Locations: Boston, San Francisco/Mountain View, Austin, Seattle or Toronto

We are looking for a highly motivated and solution-oriented Senior Analyst to join our Search & Recommendations Analytics team. The team leverages Wayfair’s huge datasets to inform the roadmap of our recommendations. We work in close collaboration with a high performing team of engineers, machine learning engineers/data scientists, and product managers who are on the leading edge of the product recommendation space. Examples of our work are: 

  • Design, run and analyze the results of A/B tests of new recommendation algorithms and strategies; we also develop new testing and test analysis methodologies.
  • KPI reporting and monitoring; this includes anomaly detection tools and advanced measurement approaches.
  • Exploratory data analysis (e.g. clustering/segmentation) to generate new insights & inform our product recommendation roadmap.
  • Use and develop our in-house automated tools; for instance, we have created a QA tool to better understand the performance of our new algorithms before A/B testing them.

What You'll Do

  • Run open-ended exploratory data analysis to identify new ideas and opportunities
  • Design and run A/B tests of our latest recommendations algorithms
  • Proactively monitor our recommendation models to identify potential issues, determine root causes, and resolve. 
  • Build new tools that allow us to be more productive and efficient
  • Work closely and build productive relationships with our product, engineering and machine learning stakeholders.
  • Communicate key insights and recommendations to cross-functional executive leaders across the organization

What You'll Need

  • 1.5+ years of professional experience in an analytical role (in addition to any graduate education).
  • Analytics or Data Science experiences with e-commerce companies is a strong plus.
  • In-depth experience with SQL (aggregate functions, query optimization, stored procedures, string parsing, Vertica/Hive/Presto/Spark, etc.), required.
  • In-depth experience with python & python tools (Jupyter notebooks, functions, pandas, sklearn, matplotlib, etc.), required.
  • Experience with experimental design (A/B tests) and statistical analysis to drive business decision making, highly preferred. 
  • Knowledge and experience using machine learning algorithms/techniques (decision trees, random forest, deep learning, etc.) within a business context, highly preferred. 
  • Strong written and verbal communication with a team player, highly collaborative attitude. 
  • Ability to collaborate and proactively communicate with stakeholders.
  • Proven track record of taking ownership and driving results. Thrive in a fast-paced environment. 
  • Strong business acumen, analytical skills, and technical abilities along with problem-solving skills.

About Wayfair Inc.

Wayfair is one of the world’s largest online destinations for the home. Whether you work in our global headquarters in Boston or Berlin, or in our warehouses or offices throughout the world, we’re reinventing the way people shop for their homes. Through our commitment to industry-leading technology and creative problem-solving, we are confident that Wayfair will be home to the most rewarding work of your career. If you’re looking for rapid growth, constant learning, and dynamic challenges, then you’ll find that amazing career opportunities are knocking.

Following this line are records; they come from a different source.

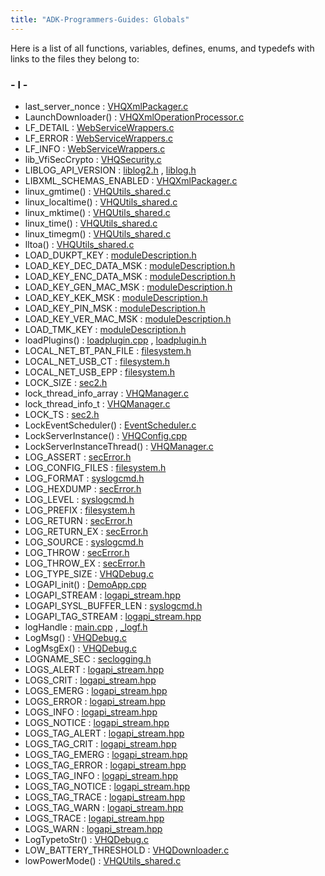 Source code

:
 ```yaml
---
title: "ADK-Programmers-Guides: Globals"
---
```


Here is a list of all functions, variables, defines, enums, and typedefs with links to the files they belong to:

### - l -

- last_server_nonce : <a href="_v_h_q_xml_packager_8c.md#a701e889745978a201b7d08144e781435">VHQXmlPackager.c</a>
- LaunchDownloader() : <a href="_v_h_q_xml_operation_processor_8c.md#a23e9bd8c2782536136188c1699a521f0">VHQXmlOperationProcessor.c</a>
- LF_DETAIL : <a href="_web_service_wrappers_8c.md#a2f8640511499099f8c1b105d3fb3587a">WebServiceWrappers.c</a>
- LF_ERROR : <a href="_web_service_wrappers_8c.md#a4433ee04f3fb4f8a246fee30fc8a4829">WebServiceWrappers.c</a>
- LF_INFO : <a href="_web_service_wrappers_8c.md#ae47d0ee7f867d23a564d391850602e70">WebServiceWrappers.c</a>
- lib_VfiSecCrypto : <a href="_v_h_q_security_8c.md#a97977865819e7ccdc8c66e3c361ca86b">VHQSecurity.c</a>
- LIBLOG_API_VERSION : <a href="liblog2_8h.md#ab95c10e43fb6b2a9666d4a5dbdfae905">liblog2.h</a> , <a href="liblog_8h.md#ab95c10e43fb6b2a9666d4a5dbdfae905">liblog.h</a>
- LIBXML_SCHEMAS_ENABLED : <a href="_v_h_q_xml_packager_8c.md#a7bb265f4313bb33594f4abba9feb2787">VHQXmlPackager.c</a>
- linux_gmtime() : <a href="_v_h_q_utils__shared_8c.md#a21489232e0b390e526a5b688ce5ee7e4">VHQUtils_shared.c</a>
- linux_localtime() : <a href="_v_h_q_utils__shared_8c.md#abbbb7ef51e5d4020e5c23e1d94959266">VHQUtils_shared.c</a>
- linux_mktime() : <a href="_v_h_q_utils__shared_8c.md#a63077d6a8d7ed67c12cf6a4eb57eb192">VHQUtils_shared.c</a>
- linux_time() : <a href="_v_h_q_utils__shared_8c.md#a16fef971ef213425f86e87c272f974b9">VHQUtils_shared.c</a>
- linux_timegm() : <a href="_v_h_q_utils__shared_8c.md#a60dfc7e583ac79bff938ff580bc45e3e">VHQUtils_shared.c</a>
- lltoa() : <a href="_v_h_q_utils__shared_8c.md#adf0b0fe7c8e4d141beda921a6f923de3">VHQUtils_shared.c</a>
- LOAD_DUKPT_KEY : <a href="group__vss.md#ga2f8314814320e4351da7667a05351b91">moduleDescription.h</a>
- LOAD_KEY_DEC_DATA_MSK : <a href="group__vss.md#gae278ff558bc8dff84e612dc0d3e1ae4f">moduleDescription.h</a>
- LOAD_KEY_ENC_DATA_MSK : <a href="group__vss.md#gac44d638245acd1064fa841bf75d68cfe">moduleDescription.h</a>
- LOAD_KEY_GEN_MAC_MSK : <a href="group__vss.md#gadbaeedb2248878267eef9b883e441514">moduleDescription.h</a>
- LOAD_KEY_KEK_MSK : <a href="group__vss.md#ga2abc8361ea15929c0ec2ff73e27bfb36">moduleDescription.h</a>
- LOAD_KEY_PIN_MSK : <a href="group__vss.md#ga9da65fd69ba099e1d6a5e9c63c0fd3fa">moduleDescription.h</a>
- LOAD_KEY_VER_MAC_MSK : <a href="group__vss.md#gaaf79eb5edf10c8202dcfe8876baedf26">moduleDescription.h</a>
- LOAD_TMK_KEY : <a href="group__vss.md#ga84c44483f34c0d84f9417f64565115ed">moduleDescription.h</a>
- loadPlugins() : <a href="loadplugin_8cpp.md#a6be6ae1436dfd4046cd1932d4ef660f4">loadplugin.cpp</a> , <a href="loadplugin_8h.md#a601aff18c62cdfb15e1a16f1c66dbbb8">loadplugin.h</a>
- LOCAL_NET_BT_PAN_FILE : <a href="filesystem_8h.md#ad9eb6e49bc1ba05814d88f436b8d61d1">filesystem.h</a>
- LOCAL_NET_USB_CT : <a href="filesystem_8h.md#a06023847d4a5e43b20f08b779d0c12d9">filesystem.h</a>
- LOCAL_NET_USB_EPP : <a href="filesystem_8h.md#a5575e24e8162c501436779f85fe75fd0">filesystem.h</a>
- LOCK_SIZE : <a href="sec2_8h.md#a7eb09ce13675c2d56f02dbfd6f551910">sec2.h</a>
- lock_thread_info_array : <a href="_v_h_q_manager_8c.md#a1175a93568ba9bf6a9e23071a63dd71e">VHQManager.c</a>
- lock_thread_info_t : <a href="_v_h_q_manager_8c.md#aa38b2343bb87652bbe69235608362ebc">VHQManager.c</a>
- LOCK_TS : <a href="sec2_8h.md#a6724506e8b89e4534b4b189b3421e7f6">sec2.h</a>
- LockEventScheduler() : <a href="_event_scheduler_8c.md#adfedf406d19d3898937515904e7d51b7">EventScheduler.c</a>
- LockServerInstance() : <a href="_v_h_q_config_8cpp.md#ad4238cc9d9a91158e1e6a91b58790445">VHQConfig.cpp</a>
- LockServerInstanceThread() : <a href="_v_h_q_manager_8c.md#aa7e67e6e76549f261c3bfe1da9dfd407">VHQManager.c</a>
- LOG_ASSERT : <a href="sec_error_8h.md#a18661c960dea09d1c6404d29442928f5">secError.h</a>
- LOG_CONFIG_FILES : <a href="filesystem_8h.md#a286447999b2f48757ec1eea2451fbfe6">filesystem.h</a>
- LOG_FORMAT : <a href="syslogcmd_8h.md#aa5ce2add12b42175db5dbab55d3c384ca14423b4eabe47dea2e98d5ebfdf10657">syslogcmd.h</a>
- LOG_HEXDUMP : <a href="sec_error_8h.md#af816e47c8d38fdb9e4d77f6e92ed4a66">secError.h</a>
- LOG_LEVEL : <a href="syslogcmd_8h.md#aa5ce2add12b42175db5dbab55d3c384ca6855ab498cdb7dc1c1c184eb6c8bb038">syslogcmd.h</a>
- LOG_PREFIX : <a href="filesystem_8h.md#aae1d11681b36518afb9413f4194b18a6">filesystem.h</a>
- LOG_RETURN : <a href="sec_error_8h.md#a915de5cdaaef50181b3dd0c52d6a3dcc">secError.h</a>
- LOG_RETURN_EX : <a href="sec_error_8h.md#aa15736acf4e569e18a7395154526fce7">secError.h</a>
- LOG_SOURCE : <a href="syslogcmd_8h.md#aa5ce2add12b42175db5dbab55d3c384cafbdb3be38e077abfa134caa588917869">syslogcmd.h</a>
- LOG_THROW : <a href="sec_error_8h.md#a2308ce16ed027a95f9e60457663dd0a8">secError.h</a>
- LOG_THROW_EX : <a href="sec_error_8h.md#a42b00844374090aaf4fa6705e38a8179">secError.h</a>
- LOG_TYPE_SIZE : <a href="_v_h_q_debug_8c.md#a0b3bd681c6e8fc179c6ec63715137327">VHQDebug.c</a>
- LOGAPI_init() : <a href="_demo_app_8cpp.md#aaa25cc39a228e8195593efd0372915b7">DemoApp.cpp</a>
- LOGAPI_STREAM : <a href="logapi__stream_8hpp.md#a48643a97c48a6bead9bf2cf02c393530">logapi_stream.hpp</a>
- LOGAPI_SYSL_BUFFER_LEN : <a href="syslogcmd_8h.md#a0411cd49bb5b71852cecd93bcbf0ca2daf49f701220e595ad6fd5f9ae64875362">syslogcmd.h</a>
- LOGAPI_TAG_STREAM : <a href="logapi__stream_8hpp.md#aeed1fd032949ceb28d668cd95835f911">logapi_stream.hpp</a>
- logHandle : <a href="main_8cpp.md#ab8518ee19337dc0debb1f831ada96dd6">main.cpp</a> , <a href="__logf_8h.md#ab8518ee19337dc0debb1f831ada96dd6">_logf.h</a>
- LogMsg() : <a href="_v_h_q_debug_8c.md#a7c07b5aab40fa1935e6f5923c8e2094c">VHQDebug.c</a>
- LogMsgEx() : <a href="_v_h_q_debug_8c.md#ad9e7ead2fe6a6f0006634059149e28ea">VHQDebug.c</a>
- LOGNAME_SEC : <a href="seclogging_8h.md#a81050f161d9227cbf0d4c3f46c03426d">seclogging.h</a>
- LOGS_ALERT : <a href="logapi__stream_8hpp.md#ad625540628827f254ce708f03efb8112">logapi_stream.hpp</a>
- LOGS_CRIT : <a href="logapi__stream_8hpp.md#a2168d5f568e2b72bf3ab39fe671e6784">logapi_stream.hpp</a>
- LOGS_EMERG : <a href="logapi__stream_8hpp.md#abda8bcbfa0c8c100503471cedaafa188">logapi_stream.hpp</a>
- LOGS_ERROR : <a href="logapi__stream_8hpp.md#a91ff70135ddea598400e175019dd77fa">logapi_stream.hpp</a>
- LOGS_INFO : <a href="logapi__stream_8hpp.md#a8482e7e99d0481a641467baf56b63f8a">logapi_stream.hpp</a>
- LOGS_NOTICE : <a href="logapi__stream_8hpp.md#a258fcffee1d17fd479e6a7dc6add8a7a">logapi_stream.hpp</a>
- LOGS_TAG_ALERT : <a href="logapi__stream_8hpp.md#ac5eb54358f431c30ba0b0fe74186cefa">logapi_stream.hpp</a>
- LOGS_TAG_CRIT : <a href="logapi__stream_8hpp.md#a644a64fdf77a374ceea09d5ba05e34b4">logapi_stream.hpp</a>
- LOGS_TAG_EMERG : <a href="logapi__stream_8hpp.md#a086ce21eecd3b61c697e2dd4d311e19e">logapi_stream.hpp</a>
- LOGS_TAG_ERROR : <a href="logapi__stream_8hpp.md#ac81370114eb05310cda6283306802e94">logapi_stream.hpp</a>
- LOGS_TAG_INFO : <a href="logapi__stream_8hpp.md#a1bcf9312f34f36092fc40342e6183e41">logapi_stream.hpp</a>
- LOGS_TAG_NOTICE : <a href="logapi__stream_8hpp.md#affa1ddb863c7548a88dad94c3f086843">logapi_stream.hpp</a>
- LOGS_TAG_TRACE : <a href="logapi__stream_8hpp.md#a9e58c8bc76c65dbc0f533100c5efc4ba">logapi_stream.hpp</a>
- LOGS_TAG_WARN : <a href="logapi__stream_8hpp.md#a2c51dea420382459b25467cf3f1251d3">logapi_stream.hpp</a>
- LOGS_TRACE : <a href="logapi__stream_8hpp.md#ad5c15850a5a551ca78ab8b53f1d2f705">logapi_stream.hpp</a>
- LOGS_WARN : <a href="logapi__stream_8hpp.md#af99803e5f757ea1b5d9c77b140d019e1">logapi_stream.hpp</a>
- LogTypetoStr() : <a href="_v_h_q_debug_8c.md#ae01d6472eba9485c77da72f62974b3c1">VHQDebug.c</a>
- LOW_BATTERY_THRESHOLD : <a href="_v_h_q_downloader_8c.md#ae261f8baf39c426b98928d7db1de966e">VHQDownloader.c</a>
- lowPowerMode() : <a href="_v_h_q_utils__shared_8c.md#a9fbf2968a895235ac2f51e4a0f04e0b6">VHQUtils_shared.c</a>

No matter who you are, Wayfair is a place you can call home. We’re a community of innovators, risk-takers, and trailblazers who celebrate our differences, and know that our unique perspectives make us stronger, smarter, and well-positioned for success. We value and rely on the collective voices of our employees, customers, community, and suppliers to help guide us as we build a better Wayfair – and world – for all. Every voice, every perspective matters. That’s why we’re proud to be an equal opportunity employer. We do not discriminate on the basis of race, color, ethnicity, ancestry, religion, sex, national origin, sexual orientation, age, citizenship status, marital status, disability, gender identity, gender expression, veteran status, or genetic information.